A crystal oscillator is an electronic circuit that uses the mechanical resonance of a vibrating crystal of piezoelectric material to create an electrical signal with a precise frequency. This frequency stabilized signal is often used to keep track of time and provide a stable clock source for digital integrated circuits, radios, computers, and other electronic devices.

Crystal oscillators provide higher frequency stability than other oscillator circuits like LC oscillators or RC oscillators, making them ideal references for radio transmitters/receivers and computer processors. This article provides an in-depth explanation of how crystal oscillators work and their applications.

What is a Crystal?

A crystal is a thin slice of piezoelectric material, usually quartz. Piezoelectricity means that deforming or compressing the crystal produces a voltage across it, while applying voltage causes mechanical deformation.

Quartz crystals exhibit very low losses and precise resonant frequencies, allowing them to vibrate millions of times per second in a very steady oscillation when excited. This ability to resonate so consistently makes them ideal for controlling oscillator frequencies.

Crystal Resonator Structure

The resonator structure of a crystal consists of a thin quartz wafer with metal electrodes deposited on opposite faces. The wafer is precisely cut to target vibrational modes based on crystallographic orientation. Common cuts include:

  • AT Cut – Most common, with low temperature effects. Frequency range of 1-300 MHz.
  • BT Cut – Wider temperature range than AT. Frequency range 1-200 MHz.
  • SC Cut – Higher frequency operation up to 800 MHz with good temperature stability.

The size, thickness, shape, and orientation of the resonating quartz structure determines the resonant frequency. The electrodes allow applying an electric field to excite the mechanical vibration.

Quartz Crystal Properties

Quartz crystals have unique properties that make them exceptionally good at controlling oscillation frequencies:

  • Piezoelectricity – Converts electrical and mechanical energy in both directions.
  • High Q factor – Very low internal losses allow high Q resonance.
  • Stability – Frequency varies little over temperature range.
  • Precision cutting – Frequencies controlled to 5 parts per million.
  • Convenient frequencies – Cutting provides common frequencies like 32.768 kHz.
  • Robustness – Withstands mechanical shock and vibration.

Quartz provides by far the best all-around performance as a resonator for electronics. No other material compares.

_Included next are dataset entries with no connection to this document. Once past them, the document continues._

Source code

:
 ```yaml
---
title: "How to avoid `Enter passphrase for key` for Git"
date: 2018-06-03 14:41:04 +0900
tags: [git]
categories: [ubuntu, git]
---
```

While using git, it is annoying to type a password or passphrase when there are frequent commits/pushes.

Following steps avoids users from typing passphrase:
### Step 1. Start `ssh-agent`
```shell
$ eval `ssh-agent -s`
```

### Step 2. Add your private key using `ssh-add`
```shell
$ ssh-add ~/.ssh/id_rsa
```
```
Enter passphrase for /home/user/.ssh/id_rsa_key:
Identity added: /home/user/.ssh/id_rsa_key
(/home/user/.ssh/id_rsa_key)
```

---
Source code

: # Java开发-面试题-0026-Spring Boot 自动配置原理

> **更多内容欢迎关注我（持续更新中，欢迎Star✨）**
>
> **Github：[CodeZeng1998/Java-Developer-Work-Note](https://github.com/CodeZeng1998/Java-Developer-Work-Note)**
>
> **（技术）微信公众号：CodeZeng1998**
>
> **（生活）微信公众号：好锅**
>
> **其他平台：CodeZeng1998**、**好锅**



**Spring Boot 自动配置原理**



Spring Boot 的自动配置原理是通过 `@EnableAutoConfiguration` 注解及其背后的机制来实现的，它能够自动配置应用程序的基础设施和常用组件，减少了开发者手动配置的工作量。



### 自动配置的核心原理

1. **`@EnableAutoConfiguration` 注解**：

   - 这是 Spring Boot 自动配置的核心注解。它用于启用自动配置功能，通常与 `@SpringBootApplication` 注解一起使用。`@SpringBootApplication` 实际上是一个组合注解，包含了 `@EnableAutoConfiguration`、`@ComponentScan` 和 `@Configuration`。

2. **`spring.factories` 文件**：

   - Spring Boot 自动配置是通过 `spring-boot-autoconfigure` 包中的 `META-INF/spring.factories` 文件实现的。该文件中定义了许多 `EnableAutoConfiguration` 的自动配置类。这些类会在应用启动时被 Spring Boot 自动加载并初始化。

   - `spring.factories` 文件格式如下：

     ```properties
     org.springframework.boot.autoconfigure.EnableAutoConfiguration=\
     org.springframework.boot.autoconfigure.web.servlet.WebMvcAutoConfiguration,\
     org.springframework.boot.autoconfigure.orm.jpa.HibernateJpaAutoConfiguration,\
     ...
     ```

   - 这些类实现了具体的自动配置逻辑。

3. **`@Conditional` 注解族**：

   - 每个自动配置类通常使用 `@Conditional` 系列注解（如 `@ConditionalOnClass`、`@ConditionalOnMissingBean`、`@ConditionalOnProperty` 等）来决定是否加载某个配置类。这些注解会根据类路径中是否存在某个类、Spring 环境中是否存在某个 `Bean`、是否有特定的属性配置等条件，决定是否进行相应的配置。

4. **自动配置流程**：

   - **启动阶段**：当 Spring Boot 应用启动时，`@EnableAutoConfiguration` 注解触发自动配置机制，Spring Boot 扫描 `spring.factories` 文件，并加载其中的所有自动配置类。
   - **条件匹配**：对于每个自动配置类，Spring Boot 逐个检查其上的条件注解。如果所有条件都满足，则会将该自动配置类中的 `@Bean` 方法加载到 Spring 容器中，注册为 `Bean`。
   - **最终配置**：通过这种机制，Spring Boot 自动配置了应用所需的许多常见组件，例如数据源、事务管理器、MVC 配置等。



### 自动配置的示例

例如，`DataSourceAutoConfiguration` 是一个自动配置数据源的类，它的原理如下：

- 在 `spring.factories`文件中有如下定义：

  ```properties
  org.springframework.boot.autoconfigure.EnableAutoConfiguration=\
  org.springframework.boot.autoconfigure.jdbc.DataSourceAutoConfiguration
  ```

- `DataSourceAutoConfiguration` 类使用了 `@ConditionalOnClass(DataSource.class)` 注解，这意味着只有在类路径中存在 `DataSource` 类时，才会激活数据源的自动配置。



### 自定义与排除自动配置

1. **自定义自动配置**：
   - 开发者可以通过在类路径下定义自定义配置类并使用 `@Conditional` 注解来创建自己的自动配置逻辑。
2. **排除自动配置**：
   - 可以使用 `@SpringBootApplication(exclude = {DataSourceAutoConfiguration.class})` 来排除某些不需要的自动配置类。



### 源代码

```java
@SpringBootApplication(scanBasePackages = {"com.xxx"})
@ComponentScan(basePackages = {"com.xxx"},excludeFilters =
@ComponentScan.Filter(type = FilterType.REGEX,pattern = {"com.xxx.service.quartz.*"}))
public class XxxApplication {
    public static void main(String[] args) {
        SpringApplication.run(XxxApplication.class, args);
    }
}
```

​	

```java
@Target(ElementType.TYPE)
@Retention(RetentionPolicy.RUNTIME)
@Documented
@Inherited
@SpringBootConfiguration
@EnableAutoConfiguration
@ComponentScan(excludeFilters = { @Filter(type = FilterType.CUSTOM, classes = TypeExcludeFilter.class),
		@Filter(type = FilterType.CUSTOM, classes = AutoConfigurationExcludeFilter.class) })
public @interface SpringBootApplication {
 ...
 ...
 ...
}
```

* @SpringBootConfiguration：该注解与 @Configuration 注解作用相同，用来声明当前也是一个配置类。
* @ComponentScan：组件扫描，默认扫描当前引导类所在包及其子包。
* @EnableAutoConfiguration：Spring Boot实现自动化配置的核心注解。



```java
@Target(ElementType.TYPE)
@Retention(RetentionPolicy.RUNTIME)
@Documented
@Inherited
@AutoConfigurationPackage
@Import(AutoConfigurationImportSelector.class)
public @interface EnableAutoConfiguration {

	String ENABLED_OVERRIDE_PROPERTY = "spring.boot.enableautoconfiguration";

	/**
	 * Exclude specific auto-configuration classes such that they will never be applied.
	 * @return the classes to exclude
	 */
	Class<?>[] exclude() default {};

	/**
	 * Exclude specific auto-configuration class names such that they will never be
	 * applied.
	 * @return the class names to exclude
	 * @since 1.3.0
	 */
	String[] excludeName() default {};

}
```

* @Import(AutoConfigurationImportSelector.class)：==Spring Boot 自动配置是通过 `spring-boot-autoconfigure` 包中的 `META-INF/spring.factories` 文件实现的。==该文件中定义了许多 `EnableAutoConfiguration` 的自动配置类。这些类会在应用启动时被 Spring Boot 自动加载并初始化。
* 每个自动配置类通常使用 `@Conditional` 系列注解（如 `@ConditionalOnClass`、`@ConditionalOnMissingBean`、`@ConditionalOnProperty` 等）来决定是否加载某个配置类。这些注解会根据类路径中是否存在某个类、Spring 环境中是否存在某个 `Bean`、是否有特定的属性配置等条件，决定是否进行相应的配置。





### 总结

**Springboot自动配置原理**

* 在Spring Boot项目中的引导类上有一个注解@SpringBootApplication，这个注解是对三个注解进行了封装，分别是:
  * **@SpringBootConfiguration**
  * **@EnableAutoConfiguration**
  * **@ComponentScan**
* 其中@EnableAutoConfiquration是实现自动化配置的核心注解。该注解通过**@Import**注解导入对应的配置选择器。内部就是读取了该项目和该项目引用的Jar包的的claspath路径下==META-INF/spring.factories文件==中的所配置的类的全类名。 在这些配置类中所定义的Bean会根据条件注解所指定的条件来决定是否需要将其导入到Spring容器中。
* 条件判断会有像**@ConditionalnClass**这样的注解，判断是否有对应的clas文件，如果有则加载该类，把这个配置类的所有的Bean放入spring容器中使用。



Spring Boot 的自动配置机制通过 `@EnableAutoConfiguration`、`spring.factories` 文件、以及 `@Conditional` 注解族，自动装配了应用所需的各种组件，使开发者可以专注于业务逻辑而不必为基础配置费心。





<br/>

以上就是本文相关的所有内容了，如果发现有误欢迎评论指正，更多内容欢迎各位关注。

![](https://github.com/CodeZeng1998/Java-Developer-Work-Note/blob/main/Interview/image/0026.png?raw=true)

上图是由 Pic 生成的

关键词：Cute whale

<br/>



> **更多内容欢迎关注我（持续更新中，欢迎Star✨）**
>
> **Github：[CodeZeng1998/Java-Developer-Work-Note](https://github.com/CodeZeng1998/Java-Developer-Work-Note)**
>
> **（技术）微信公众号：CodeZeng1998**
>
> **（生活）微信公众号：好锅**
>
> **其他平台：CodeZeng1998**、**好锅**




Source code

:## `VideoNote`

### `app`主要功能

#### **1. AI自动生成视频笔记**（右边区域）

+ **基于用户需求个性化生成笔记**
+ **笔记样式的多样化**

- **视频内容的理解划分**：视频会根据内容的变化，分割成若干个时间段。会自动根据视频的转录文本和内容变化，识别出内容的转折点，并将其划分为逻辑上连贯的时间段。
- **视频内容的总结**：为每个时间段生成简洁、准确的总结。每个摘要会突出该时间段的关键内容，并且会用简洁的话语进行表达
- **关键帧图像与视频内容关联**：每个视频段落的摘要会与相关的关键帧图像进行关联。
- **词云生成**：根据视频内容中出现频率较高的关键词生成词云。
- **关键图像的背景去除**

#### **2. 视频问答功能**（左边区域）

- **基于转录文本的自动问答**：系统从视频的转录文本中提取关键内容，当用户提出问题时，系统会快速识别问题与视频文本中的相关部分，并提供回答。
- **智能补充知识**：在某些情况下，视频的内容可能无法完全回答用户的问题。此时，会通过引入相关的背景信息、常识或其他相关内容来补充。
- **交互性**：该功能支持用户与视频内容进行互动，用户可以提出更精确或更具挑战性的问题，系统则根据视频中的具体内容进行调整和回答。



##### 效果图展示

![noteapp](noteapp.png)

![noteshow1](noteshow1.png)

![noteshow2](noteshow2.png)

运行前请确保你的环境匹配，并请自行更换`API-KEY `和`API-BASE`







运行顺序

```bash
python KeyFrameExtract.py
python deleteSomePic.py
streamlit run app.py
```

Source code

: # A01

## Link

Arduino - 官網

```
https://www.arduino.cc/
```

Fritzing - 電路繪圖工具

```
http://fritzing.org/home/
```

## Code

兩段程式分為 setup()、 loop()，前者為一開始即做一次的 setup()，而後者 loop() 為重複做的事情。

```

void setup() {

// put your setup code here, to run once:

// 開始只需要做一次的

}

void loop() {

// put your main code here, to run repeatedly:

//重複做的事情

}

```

Modeling the Crystal Resonator

The crystal resonator can be modeled in analogy to a simple harmonic oscillator:

  • Mass – The quartz wafer’s physical mass.
  • Spring Constant – Equivalent stiffness of quartz structure.
  • Damping – Internal friction losses.
  • Excitation – Applied AC voltage causing deformation.
  • Resonance – Oscillation at mechanical resonant frequency.

This model helps understand the electrical behavior in terms of equivalent circuit elements.

Equivalent Circuit Model

The crystal resonator can be modeled by an equivalent electrical circuit:

  • C0 – Total static capacitance between electrodes
  • L1 – Mass equivalence as inductance
  • C1 – Spring constant equivalence as capacitance
  • R1 – Resistance modeling mechanical losses

The resonant circuit analogy enables analyzing crystal circuits through normal circuit techniques.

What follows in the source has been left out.